Pulvis Et Umbra Sumus - We Are But Dust and Shadow

Hello!

This is a slowburn, pretty experimental, abstract and poetic, with angst, attraction and eventual romance. Harry's POV

The story came to me in two images out of nowhere, transparently pale hands that ran with electricity, and Harry's fire stored up under the surface of his skin


A/N edit:

I had an impulse to change the title, not sure where it came from, not sure why, but Here We Are - I'm so damn neurotic that I can't commit to one thing for too long


Harry was captivated.

It had started about two weeks since term had begun. He, Ron and Hermione sat in the middle of the Gryffindor table for breakfast. Ron was bleary eyed but still managed to keep up the hushed, tight-knit conversation with Hermione, a slow smile tweaking up the corner of his lips. They had both leaned in close and Hermione was giggling. Harry was staring vacantly away, sitting opposite them, eating slowly. They had been like this since they got back. He could practically reach out and touch the invisible barrier between them, the one that was easy to ignore throughout the years, but now immovable and solid. A passive guest to the scene, he felt a sick, distant yet familiar ache slide down into his stomach. Because the barrier was growing stronger, and he was becoming numb to it. He didn't doubt the latter fed the former. Especially lately. He grew more and more distant, since the war ended, retreating into himself.

He was more withdrawn than ever. He was not spite and resentment and explosive anger, as he had been in the past when he'd feel isolated. Instead, he ghosted through conversations and classes, he was vacant smiles and stares, he was short replies and absent attention. And his friends let him. They gave him space, soft words of support and quiet company. Every day he sleep-walked through the school, yet entirely awake, body automatic. He took quieter and secretive routes and felt himself smile politely at adoring, insistent fans. And every night he felt himself curling and hollowing into himself, buried deep within his own mind. It was as if part of him died.

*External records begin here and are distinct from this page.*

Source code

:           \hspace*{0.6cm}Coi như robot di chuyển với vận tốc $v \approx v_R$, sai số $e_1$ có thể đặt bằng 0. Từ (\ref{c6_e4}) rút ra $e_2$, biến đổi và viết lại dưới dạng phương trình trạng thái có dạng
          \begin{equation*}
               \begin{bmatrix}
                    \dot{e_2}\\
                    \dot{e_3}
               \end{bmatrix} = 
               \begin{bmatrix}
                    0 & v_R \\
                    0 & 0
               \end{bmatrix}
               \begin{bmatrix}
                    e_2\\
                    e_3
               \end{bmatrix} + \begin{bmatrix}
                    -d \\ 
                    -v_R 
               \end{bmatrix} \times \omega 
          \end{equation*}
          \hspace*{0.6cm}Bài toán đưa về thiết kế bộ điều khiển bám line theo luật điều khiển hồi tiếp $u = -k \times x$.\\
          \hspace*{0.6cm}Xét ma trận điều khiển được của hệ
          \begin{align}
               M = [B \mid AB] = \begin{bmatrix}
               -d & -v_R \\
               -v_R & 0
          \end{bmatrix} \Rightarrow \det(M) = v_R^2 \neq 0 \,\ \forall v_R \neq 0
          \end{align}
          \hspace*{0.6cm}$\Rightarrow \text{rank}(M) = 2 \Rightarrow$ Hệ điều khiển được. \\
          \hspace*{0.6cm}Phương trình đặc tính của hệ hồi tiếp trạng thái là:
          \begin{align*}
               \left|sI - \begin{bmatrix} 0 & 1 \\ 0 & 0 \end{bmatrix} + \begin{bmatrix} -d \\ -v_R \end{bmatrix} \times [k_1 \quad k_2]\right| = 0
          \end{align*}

The first night back, the trio took in the surrounds. Stale and warm familiarity – fire lit rooms and raucous laughs filling up tall ceilings and the smell of old books, cooked food and rain-soaked long lawns. And the alienating difference – of empty seats and broken groups, tentative smiles and tears, hesitance. Post-War Hogwarts. Less than half of their year had returned after the war. An abundance of Gryffindors, Ravenclaws and Hufflepuffs. Ron was not surprised not many Slytherins returned, he made familiar comments and scoffs. Hermione stopped frowning half-sadly and half-confused after a few days, and sunk into normalcy. Yet Harry felt their absence.

Two weeks in. At breakfast, his gaze shifted to Hermione's left side, where he could get a clear view of the Slytherin table, framing out the couple. There was a noticeable change – only a handful of Slytherins in their year. They huddled, with an air of gang-like camaraderie, leaning into a quiet conversation. Broken off slightly, from the loud bustling and movement of the Hogwarts breakfast scene, yet Harry could see they took comfort in each other. There was one exception.

The blonde was turned away from his gaze, as he had turned away from the scene. Hunched in, shoulders stiff and pulled into himself, head ducked. He was bordering the rest of the group, yet there was a noticeable and inarguable gap that separated him from them. Harry could see his back muscles tightly-drawn and contracting stiffly through his thin school shirt. As he watched, the boy drew a pale hand slowly, controlled, through normally incorruptibly neat hair. It mussed up slightly. A particular stray lock arched upwards, quivered in soft breeze, and shone off white morning light. It danced slightly, and defied gravity by sticking up. Harry's gaze captured it. And, achingly slow, it gave way and bent and leaned into place. A slow-burning lump slid down his throat and sat in Harry's stomach.

He felt a warm hand on his. He jerked, relaxed his gaze and met Hermione's. "What is it?"

Blank, he was entirely blank, and then he jerked his head again. "Nothing. What - what were you saying?" he said.

He felt himself nod and smile at the right points of the light conversation, and took in enough to give short replies. While his body tuned into the interaction, his mind was elsewhere.

Harry was unnerved slightly. A stiff figure shadowed his mind. Where Draco was normally the centre of noise and commotion at the Slytherin table, he was distinctly separate. He could flicker through countless memories, identical scenarios where Malfoy would be leading, effortlessly drawing in attention, his sneer fixed in place. The Slytherins seemed to orbit him. That familiar scene, of Malfoy talking animatedly, or calling snidely across the echoing Hall, or gesturing with loose waving arms and a wild smile, a unreserved barking laugh, always surrounded by appreciative onlookers. That did not exist in the same place with this strung-up, hunched boy.

Harry shadowed his friends that day, in the backseat of a classroom and the floor of a warmly-lit common room. But he couldn't quite shake off that lingering image, an unfamiliar person, but entirely familiar predicament. A burdened, wasted boy, cast alone.